About this exercise
Please copy exactly the lines from the first in the records through the line that contains "Uma simples página", but not the pictures.

--- Dataset ---

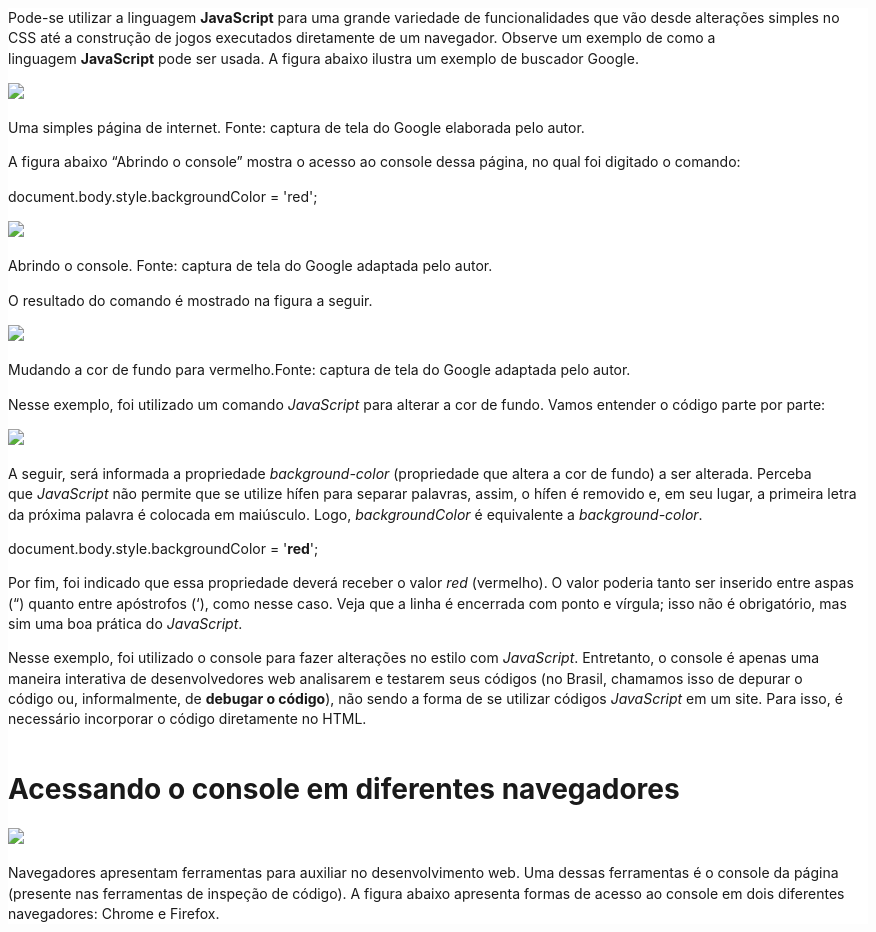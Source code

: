 Pode-se utilizar a linguagem **JavaScript** para uma grande variedade de funcionalidades que vão desde alterações simples no CSS até a construção de jogos executados diretamente de um navegador. Observe um exemplo de como a linguagem **JavaScript** pode ser usada. A figura abaixo ilustra um exemplo de buscador Google.

[![](https://ampli-images.s3.amazonaws.com/production/608e7200-2a98-4504-bc1d-8fd98a1c60a7/original)](https://ampli-images.s3.amazonaws.com/production/608e7200-2a98-4504-bc1d-8fd98a1c60a7/original)

Uma simples página de internet. Fonte: captura de tela do Google elaborada pelo autor.

A figura abaixo “Abrindo o console” mostra o acesso ao console dessa página, no qual foi digitado o comando:

document.body.style.backgroundColor = 'red';

[![](https://ampli-images.s3.amazonaws.com/production/8b05a757-8b61-440f-890c-e7bf671bbd94/original)](https://ampli-images.s3.amazonaws.com/production/8b05a757-8b61-440f-890c-e7bf671bbd94/original)

Abrindo o console. Fonte: captura de tela do Google adaptada pelo autor.

O resultado do comando é mostrado na figura a seguir.

[![](https://ampli-images.s3.amazonaws.com/production/b7ea04df-a1a6-4cd1-9350-8322de9e1474/original)](https://ampli-images.s3.amazonaws.com/production/b7ea04df-a1a6-4cd1-9350-8322de9e1474/original)

Mudando a cor de fundo para vermelho.Fonte: captura de tela do Google adaptada pelo autor.

Nesse exemplo, foi utilizado um comando _JavaScript_ para alterar a cor de fundo. Vamos entender o código parte por parte:

[![](https://ampli-images.s3.amazonaws.com/production/135f0708-2ae0-42e3-94bd-042930da506d/original)](https://ampli-images.s3.amazonaws.com/production/135f0708-2ae0-42e3-94bd-042930da506d/original)

A seguir, será informada a propriedade _background-color_ (propriedade que altera a cor de fundo) a ser alterada. Perceba que _JavaScript_ não permite que se utilize hífen para separar palavras, assim, o hífen é removido e, em seu lugar, a primeira letra da próxima palavra é colocada em maiúsculo. Logo, _backgroundColor_ é equivalente a _background-color_.

document.body.style.backgroundColor = '**red**';

Por fim, foi indicado que essa propriedade deverá receber o valor _red_ (vermelho). O valor poderia tanto ser inserido entre aspas (“) quanto entre apóstrofos (‘), como nesse caso. Veja que a linha é encerrada com ponto e vírgula; isso não é obrigatório, mas sim uma boa prática do _JavaScript_.

Nesse exemplo, foi utilizado o console para fazer alterações no estilo com _JavaScript_. Entretanto, o console é apenas uma maneira interativa de desenvolvedores web analisarem e testarem seus códigos (no Brasil, chamamos isso de depurar o código ou, informalmente, de **debugar o código**), não sendo a forma de se utilizar códigos _JavaScript_ em um site. Para isso, é necessário incorporar o código diretamente no HTML.

# **Acessando o console em diferentes navegadores**

[![](https://ampli-images.s3.amazonaws.com/production/031a1b4d-9b21-460a-bfa5-94cee078a511/original)](https://ampli-images.s3.amazonaws.com/production/031a1b4d-9b21-460a-bfa5-94cee078a511/original)

Navegadores apresentam ferramentas para auxiliar no desenvolvimento web. Uma dessas ferramentas é o console da página (presente nas ferramentas de inspeção de código). A figura abaixo apresenta formas de acesso ao console em dois diferentes navegadores: Chrome e Firefox.
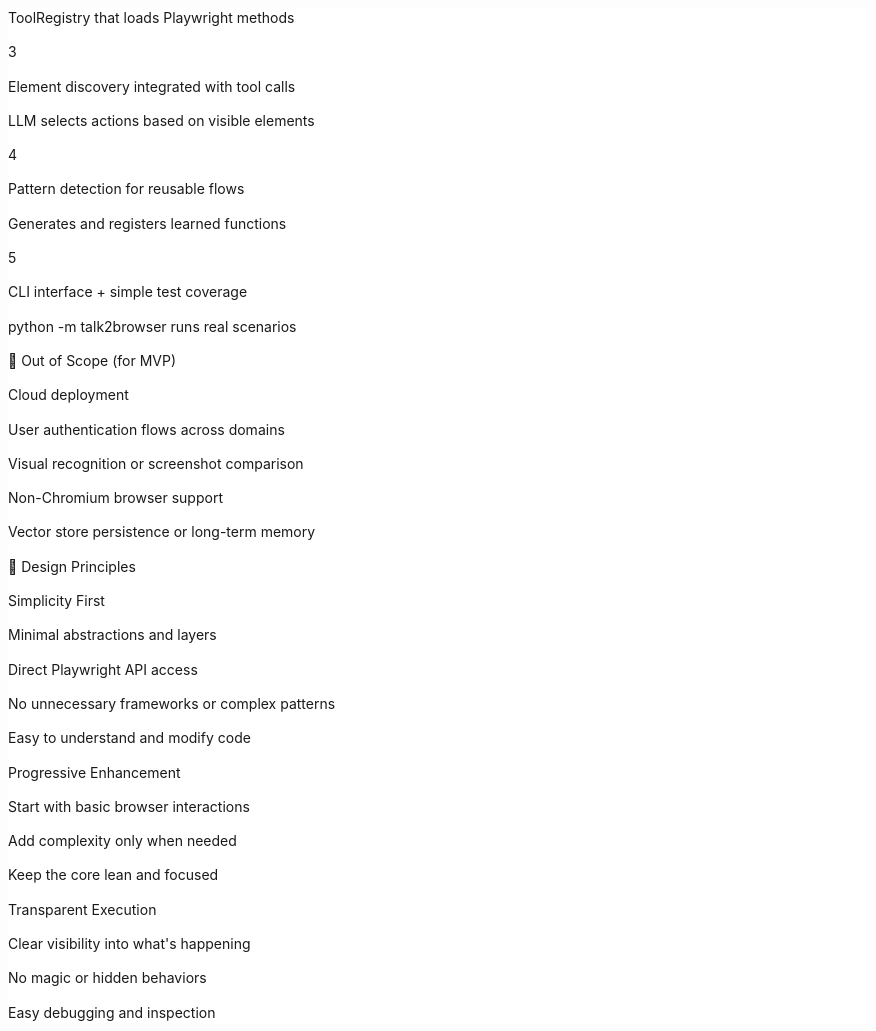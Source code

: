 ToolRegistry that loads Playwright methods

3

Element discovery integrated with tool calls

LLM selects actions based on visible elements

4

Pattern detection for reusable flows

Generates and registers learned functions

5

CLI interface + simple test coverage

python -m talk2browser runs real scenarios

🚫 Out of Scope (for MVP)

Cloud deployment

User authentication flows across domains

Visual recognition or screenshot comparison

Non-Chromium browser support

Vector store persistence or long-term memory

🧭 Design Principles

Simplicity First

Minimal abstractions and layers

Direct Playwright API access

No unnecessary frameworks or complex patterns

Easy to understand and modify code

Progressive Enhancement

Start with basic browser interactions

Add complexity only when needed

Keep the core lean and focused

Transparent Execution

Clear visibility into what's happening

No magic or hidden behaviors

Easy debugging and inspection







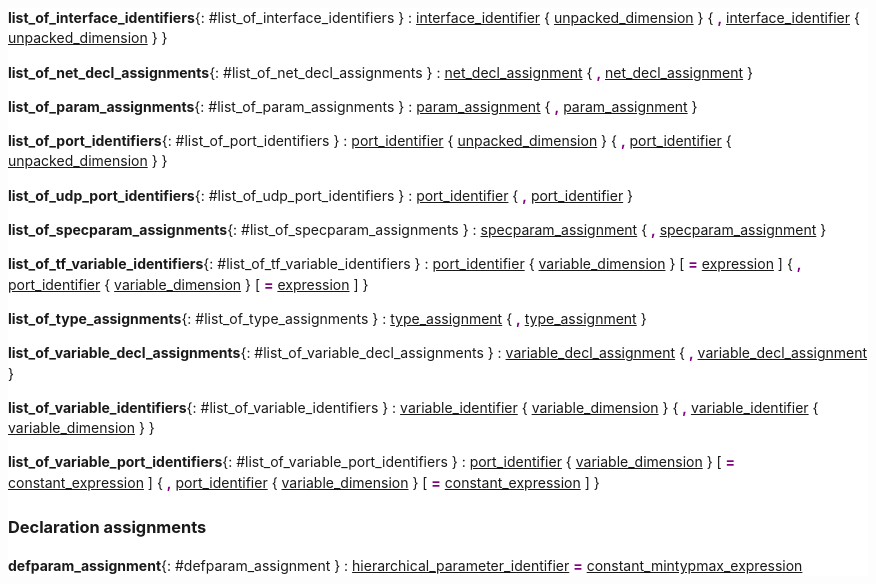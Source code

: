 **list_of_interface_identifiers**{: #list_of_interface_identifiers }
:	<a href="#interface_identifier">interface_identifier</a>  { <a href="#unpacked_dimension">unpacked_dimension</a>  }   { <font color="purple"><b>,</b></font> <a href="#interface_identifier">interface_identifier</a>  { <a href="#unpacked_dimension">unpacked_dimension</a>  }   }  
  
**list_of_net_decl_assignments**{: #list_of_net_decl_assignments }
:	<a href="#net_decl_assignment">net_decl_assignment</a>  { <font color="purple"><b>,</b></font> <a href="#net_decl_assignment">net_decl_assignment</a>  }  
  
**list_of_param_assignments**{: #list_of_param_assignments }
:	<a href="#param_assignment">param_assignment</a>  { <font color="purple"><b>,</b></font> <a href="#param_assignment">param_assignment</a>  }  
  
**list_of_port_identifiers**{: #list_of_port_identifiers }
:	<a href="#port_identifier">port_identifier</a>  { <a href="#unpacked_dimension">unpacked_dimension</a>  }   { <font color="purple"><b>,</b></font> <a href="#port_identifier">port_identifier</a>  { <a href="#unpacked_dimension">unpacked_dimension</a>  }   }  
  
**list_of_udp_port_identifiers**{: #list_of_udp_port_identifiers }
:	<a href="#port_identifier">port_identifier</a>  { <font color="purple"><b>,</b></font> <a href="#port_identifier">port_identifier</a>  }  
  
**list_of_specparam_assignments**{: #list_of_specparam_assignments }
:	<a href="#specparam_assignment">specparam_assignment</a>  { <font color="purple"><b>,</b></font> <a href="#specparam_assignment">specparam_assignment</a>  }  
  
**list_of_tf_variable_identifiers**{: #list_of_tf_variable_identifiers }
:	<a href="#port_identifier">port_identifier</a>  { <a href="#variable_dimension">variable_dimension</a>  }   \[ <font color="purple"><b>=</b></font> <a href="#expression">expression</a>  ]   { <font color="purple"><b>,</b></font> <a href="#port_identifier">port_identifier</a>  { <a href="#variable_dimension">variable_dimension</a>  }   \[ <font color="purple"><b>=</b></font> <a href="#expression">expression</a>  ]   }  
  
**list_of_type_assignments**{: #list_of_type_assignments }
:	<a href="#type_assignment">type_assignment</a>  { <font color="purple"><b>,</b></font> <a href="#type_assignment">type_assignment</a>  }  
  
**list_of_variable_decl_assignments**{: #list_of_variable_decl_assignments }
:	<a href="#variable_decl_assignment">variable_decl_assignment</a>  { <font color="purple"><b>,</b></font> <a href="#variable_decl_assignment">variable_decl_assignment</a>  }  
  
**list_of_variable_identifiers**{: #list_of_variable_identifiers }
:	<a href="#variable_identifier">variable_identifier</a>  { <a href="#variable_dimension">variable_dimension</a>  }   { <font color="purple"><b>,</b></font> <a href="#variable_identifier">variable_identifier</a>  { <a href="#variable_dimension">variable_dimension</a>  }   }  
  
**list_of_variable_port_identifiers**{: #list_of_variable_port_identifiers }
:	<a href="#port_identifier">port_identifier</a>  { <a href="#variable_dimension">variable_dimension</a>  }   \[ <font color="purple"><b>=</b></font> <a href="#constant_expression">constant_expression</a>  ]   { <font color="purple"><b>,</b></font> <a href="#port_identifier">port_identifier</a>  { <a href="#variable_dimension">variable_dimension</a>  }   \[ <font color="purple"><b>=</b></font> <a href="#constant_expression">constant_expression</a>  ]   }  
  
### Declaration assignments
  
**defparam_assignment**{: #defparam_assignment }
:	<a href="#hierarchical_parameter_identifier">hierarchical_parameter_identifier</a> <font color="purple"><b>=</b></font> <a href="#constant_mintypmax_expression">constant_mintypmax_expression</a>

---

Reply
Source code

: Pode-se utilizar a linguagem **JavaScript** para uma grande variedade de funcionalidades que vão desde alterações simples no CSS até a construção de jogos executados diretamente de um navegador. Observe um exemplo de como a linguagem **JavaScript** pode ser usada. A figura abaixo ilustra um exemplo de buscador Google.

[![](https://ampli-images.s3.amazonaws.com/production/608e7200-2a98-4504-bc1d-8fd98a1c60a7/original)](https://ampli-images.s3.amazonaws.com/production/608e7200-2a98-4504-bc1d-8fd98a1c60a7/original)

Uma simples página de internet. Fonte: captura de tela do Google elaborada pelo autor.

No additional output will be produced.